Ransomware groups are demanding larger payouts, but a growing number of victims are refusing to pay.
That’s what Coalition found in a review of insurance claims filed by customers in 2025, and this is an indication that enterprises have become better at protecting themselves from such attacks, according to Shelley Ma, incident response lead for the San Francisco-based cyber insurance provider.
“While attackers’ ransomware demands have hovered around $1 million, payouts are becoming less likely as defenders have gotten better and more resilient,” Ma told MSSP Alert, noting that while 44% of Coalition policyholders in 2024 paid the ransom when the demand was “reasonable and necessary,” only 14% did so last year. “If policyholders keep investing in backups, response plans, and active security, this ‘more incidents, less economic leverage for ransomware crews’ trend is likely to persist.”
The figures in Coalition’s 2026 Cyber Claims Report, released this month, should bring some relief to enterprises that have been under the gun by ransomware groups for a number of years and cybersecurity firms working to protect them.
Chainalysis’ Own Report
The numbers dovetail with what Chainalysis reported late last month. The blockchain analysis company found in its 2026 Crypto Crime Report that the total on-chain ransomware payments in 2025 decreased by about 8%, to $820 million, despite a 50% increase in the number of claims attacks.
The Chainalysis researchers attributed this to several factors, including improved incident response among victims, increased regulatory scrutiny, international law enforcement action against ransomware groups and their associated networks used to launder payments, and the fragmentation of major ransomware-as-a-service (RaaS) operations, leading to smaller and more independent ransomware actors.
All of this comes as ransomware groups ramp up pressure on the organizations they compromise. They traditionally encrypted the victims’ data and demanded a ransom in exchange for a decryption key. Several years ago, they began double-extortion campaigns, adding data exfiltration to the mix and leaving the threat of leaking the data.
Cranking Up the Pressure
Now they’re increasingly running triple-extortion operations, which include contacting the victim organization’s customers or employees directly and alerting them that their personal data has been stolen because their company refused to pay the ransom, Ma said.
“We’ve even seen quadruple extortion, where attackers use the victim organization’s own regulatory obligations against them,” she said. “For example, some groups have actually filed complaints with the SEC (U.S. Securities and Exchange Commission) against their own victims for failing to disclose the breach within the required reporting window in order to increase the pressure to pay.”
AI Changing the Game
AI is also becoming a factor in the ransomware industry. Threat groups target both large organizations that have significant financial resources and as many smaller companies as possible to bring in the same amount of money, Ma said. AI-based automation enables both a greater number of attacks and an increased speed in their operations.
On the other side are corporate security teams using AI to bolster their defenses.

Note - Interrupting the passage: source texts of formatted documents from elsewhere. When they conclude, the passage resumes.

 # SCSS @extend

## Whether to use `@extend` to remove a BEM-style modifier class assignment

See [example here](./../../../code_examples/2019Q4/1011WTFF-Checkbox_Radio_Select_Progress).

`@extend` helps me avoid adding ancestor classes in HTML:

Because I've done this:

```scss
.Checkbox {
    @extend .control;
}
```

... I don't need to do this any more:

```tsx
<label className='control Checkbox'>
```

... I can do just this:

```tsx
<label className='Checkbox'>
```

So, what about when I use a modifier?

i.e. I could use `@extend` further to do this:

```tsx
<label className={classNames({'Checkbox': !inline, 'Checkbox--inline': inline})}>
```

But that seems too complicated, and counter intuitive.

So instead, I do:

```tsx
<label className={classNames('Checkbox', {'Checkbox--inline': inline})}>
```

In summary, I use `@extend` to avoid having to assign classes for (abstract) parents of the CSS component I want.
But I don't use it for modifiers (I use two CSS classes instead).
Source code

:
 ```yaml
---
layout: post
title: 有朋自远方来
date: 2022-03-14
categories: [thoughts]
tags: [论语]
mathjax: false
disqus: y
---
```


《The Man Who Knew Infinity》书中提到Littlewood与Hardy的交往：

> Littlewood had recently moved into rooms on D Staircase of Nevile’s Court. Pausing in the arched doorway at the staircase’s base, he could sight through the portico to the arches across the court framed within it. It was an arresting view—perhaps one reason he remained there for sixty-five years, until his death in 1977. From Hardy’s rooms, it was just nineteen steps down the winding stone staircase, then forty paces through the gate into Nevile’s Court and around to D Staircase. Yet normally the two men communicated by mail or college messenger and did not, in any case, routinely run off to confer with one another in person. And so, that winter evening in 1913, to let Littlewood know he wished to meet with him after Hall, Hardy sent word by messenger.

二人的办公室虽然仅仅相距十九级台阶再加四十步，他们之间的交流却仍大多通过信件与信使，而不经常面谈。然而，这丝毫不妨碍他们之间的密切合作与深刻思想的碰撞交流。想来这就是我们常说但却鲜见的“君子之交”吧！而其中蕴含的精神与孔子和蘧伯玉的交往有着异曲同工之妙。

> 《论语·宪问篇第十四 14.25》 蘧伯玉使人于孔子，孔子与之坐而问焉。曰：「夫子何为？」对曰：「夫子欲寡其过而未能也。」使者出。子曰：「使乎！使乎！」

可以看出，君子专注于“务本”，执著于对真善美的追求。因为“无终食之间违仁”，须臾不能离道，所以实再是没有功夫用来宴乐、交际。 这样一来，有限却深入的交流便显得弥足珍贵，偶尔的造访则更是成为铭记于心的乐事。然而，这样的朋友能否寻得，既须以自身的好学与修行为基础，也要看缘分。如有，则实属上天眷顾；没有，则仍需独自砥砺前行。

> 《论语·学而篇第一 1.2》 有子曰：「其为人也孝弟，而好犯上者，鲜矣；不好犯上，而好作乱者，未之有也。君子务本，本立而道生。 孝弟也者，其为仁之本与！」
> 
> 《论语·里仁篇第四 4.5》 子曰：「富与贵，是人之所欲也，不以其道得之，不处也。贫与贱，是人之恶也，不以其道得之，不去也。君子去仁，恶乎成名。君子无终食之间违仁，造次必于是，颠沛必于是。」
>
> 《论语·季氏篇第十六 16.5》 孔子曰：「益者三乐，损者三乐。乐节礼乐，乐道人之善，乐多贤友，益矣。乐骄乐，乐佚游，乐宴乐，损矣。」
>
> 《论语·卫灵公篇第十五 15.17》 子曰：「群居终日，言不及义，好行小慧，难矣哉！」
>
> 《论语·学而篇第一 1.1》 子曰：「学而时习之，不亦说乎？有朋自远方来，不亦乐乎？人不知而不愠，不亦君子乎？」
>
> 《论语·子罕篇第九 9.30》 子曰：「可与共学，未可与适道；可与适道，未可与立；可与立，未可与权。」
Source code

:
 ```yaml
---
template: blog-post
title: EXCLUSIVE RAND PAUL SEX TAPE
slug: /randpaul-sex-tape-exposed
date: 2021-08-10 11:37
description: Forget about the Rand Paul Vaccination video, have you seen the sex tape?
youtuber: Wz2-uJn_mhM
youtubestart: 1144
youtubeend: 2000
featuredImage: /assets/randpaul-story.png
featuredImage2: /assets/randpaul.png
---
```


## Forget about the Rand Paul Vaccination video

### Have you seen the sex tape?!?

“Organizations are turning more toward automation and intelligent monitoring to help keep pace with the speed of these growing attacks,” she said. “Security teams are often dealing with enormous volumes of alerts and potential vulnerabilities across their environments. AI is helping them focus on the most important vulnerabilities and security gaps, and identify more anomalous behaviors to stop attackers in their tracks.”
BEC, FTF are Top Threats
While ransomware, with an average loss of $269,000, was the costliest type of claim last year, it was business email compromise (BEC) and funds transfer fraud (FTF) that accounted for the majority – at 58% – of cyber incidents, according to Coalition.
The frequency of BEC claims to Coalition rose 15% year-over-year, with the average loss jumping 28%, to $27,000. In addition, bad actors often use BEC as a stepping stone to more severe cyberattacks, such as FTF, which was the second-most reported attack, at 27%.
“Our claims data shows that old-fashioned email-based crime hasn’t gone anywhere,” Rob Jones, Coalition’s global head of claims, said in a statement. “BEC and FTF are still powered by social engineering, which targets the individual, and those attacks can be just as damaging to businesses.”
Ma said remote access tools are attractive entry points for attackers, noting that they are attractive entry points for ransomware and other attackers. She added that 59% of ransomware incidents started with a VPN, with remote desktop applications making up 14%.
Where MSSPs Come In
These are areas where MSSPs are crucial, she said. They “play a critical role in ensuring these internet-facing applications — which are increasingly common across complex hybrid cloud estates — are continuously monitored, wrapped in strong identity protections, and patched in a timely manner,” Ma said.
In addition, the active management tools they use identify suspicious activity earlier in the attack lifecycle. MSSPs have to monitor not only the network perimeter, but also the behaviors of the users within it.
“Second, the data shows the clear value of incident response providers,” she said, pointing out that negotiators with Coalition Incident Response achieved an average 65% reduction in ransom demands, taking the average initial $873,000 demand down to about $355,000/
“This is where a managed service provider adds resilience after an attack, including leading containment and forensics and helping clients decide when to pay or not by either proving the ability to restore from backups or negotiating and handling transactions to reduce costs and legal and regulatory fallout when payment is unavoidable,” Ma said.